Tuesday, February 2, 2010

RST Top 40. #27: La Farnesina - throwing gold in the river and other delights



"La Farnesina" - we even like the name... as in the "little, cutesy Farnese (family) palace...." And a pleasure palace it was for the Tuscan banker Agostino ("the Magnificent") Chigi who built it (1508-11) and the Cardinal Farnese who then bought it (1534), and for us now.

Standing relatively alone in its grounds, now restored, and housing wonderful frescoes by Raphael and his students, La Farnesina is a delightful place to experience Renaissance Rome. In the fresco of the Three Graces (below), the one with her back to us is attributed to Raphael. Chigi didn't have many years to enjoy his art; he died in 1520, 4 days after Raphael.


It's the locus of great stories too - like the wealthy owners who threw parties with gold and crystal tableware and then when finished with each course, ostentatiously threw them into the Tiber. But the rumor is that they had a net in the Tiber to get back their valuable glasses and forks and who knows what else.

This area of Trastevere holds other treasures as well, and is worthy of a few hours: the Palazzo Corsini across the way that holds part of the State's Renaissance art collection, complete in the grand palace where it was meant to be shown (off), and behind that, the lush Botanical Gardens that climb up the Gianicolo. All these have a relatively low admission charge.

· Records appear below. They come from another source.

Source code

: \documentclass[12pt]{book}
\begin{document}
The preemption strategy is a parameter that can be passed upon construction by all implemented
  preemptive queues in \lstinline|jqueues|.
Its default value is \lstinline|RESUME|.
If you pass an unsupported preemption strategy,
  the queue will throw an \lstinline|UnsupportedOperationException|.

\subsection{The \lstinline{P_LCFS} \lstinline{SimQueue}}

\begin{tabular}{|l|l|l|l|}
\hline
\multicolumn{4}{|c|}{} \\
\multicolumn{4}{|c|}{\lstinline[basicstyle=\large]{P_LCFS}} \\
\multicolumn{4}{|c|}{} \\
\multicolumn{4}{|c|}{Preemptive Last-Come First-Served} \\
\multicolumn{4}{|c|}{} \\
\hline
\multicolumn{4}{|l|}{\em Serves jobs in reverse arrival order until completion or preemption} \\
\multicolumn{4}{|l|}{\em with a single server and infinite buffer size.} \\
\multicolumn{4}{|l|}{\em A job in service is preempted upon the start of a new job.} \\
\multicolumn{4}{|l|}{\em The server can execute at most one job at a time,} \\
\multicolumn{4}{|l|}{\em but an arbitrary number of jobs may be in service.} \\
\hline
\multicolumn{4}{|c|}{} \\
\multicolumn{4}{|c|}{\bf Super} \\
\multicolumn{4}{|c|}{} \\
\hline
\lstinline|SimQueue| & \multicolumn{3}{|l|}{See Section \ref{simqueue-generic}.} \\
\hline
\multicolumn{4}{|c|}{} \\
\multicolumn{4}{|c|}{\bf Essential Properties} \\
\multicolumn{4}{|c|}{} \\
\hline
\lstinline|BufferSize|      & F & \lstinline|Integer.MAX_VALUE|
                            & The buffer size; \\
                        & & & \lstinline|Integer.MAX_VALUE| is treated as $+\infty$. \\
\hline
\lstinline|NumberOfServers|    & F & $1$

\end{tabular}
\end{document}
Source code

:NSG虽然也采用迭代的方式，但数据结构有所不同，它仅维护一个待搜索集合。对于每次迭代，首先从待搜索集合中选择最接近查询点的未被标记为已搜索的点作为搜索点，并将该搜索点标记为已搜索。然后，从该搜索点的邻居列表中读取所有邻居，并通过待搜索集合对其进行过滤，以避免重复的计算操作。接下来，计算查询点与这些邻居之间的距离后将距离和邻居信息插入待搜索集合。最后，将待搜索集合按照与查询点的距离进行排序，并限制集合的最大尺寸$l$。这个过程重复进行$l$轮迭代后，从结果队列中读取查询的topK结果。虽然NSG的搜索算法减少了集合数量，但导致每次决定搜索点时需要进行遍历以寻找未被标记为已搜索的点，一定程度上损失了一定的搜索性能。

La Farnesina and its sister sites are just a few steps from the crazy heart of Trastevere and just across the Tiber from the center of old Rome, yet they seem a world apart, and hence, make our RST Top 40.
The official website can be converted into English. See, e.g. this site on hours, etc. Generally 9 a.m. - 1 p.m. Monday thru Saturday (except when the Italian President is visiting, as he was one day we tried to enter).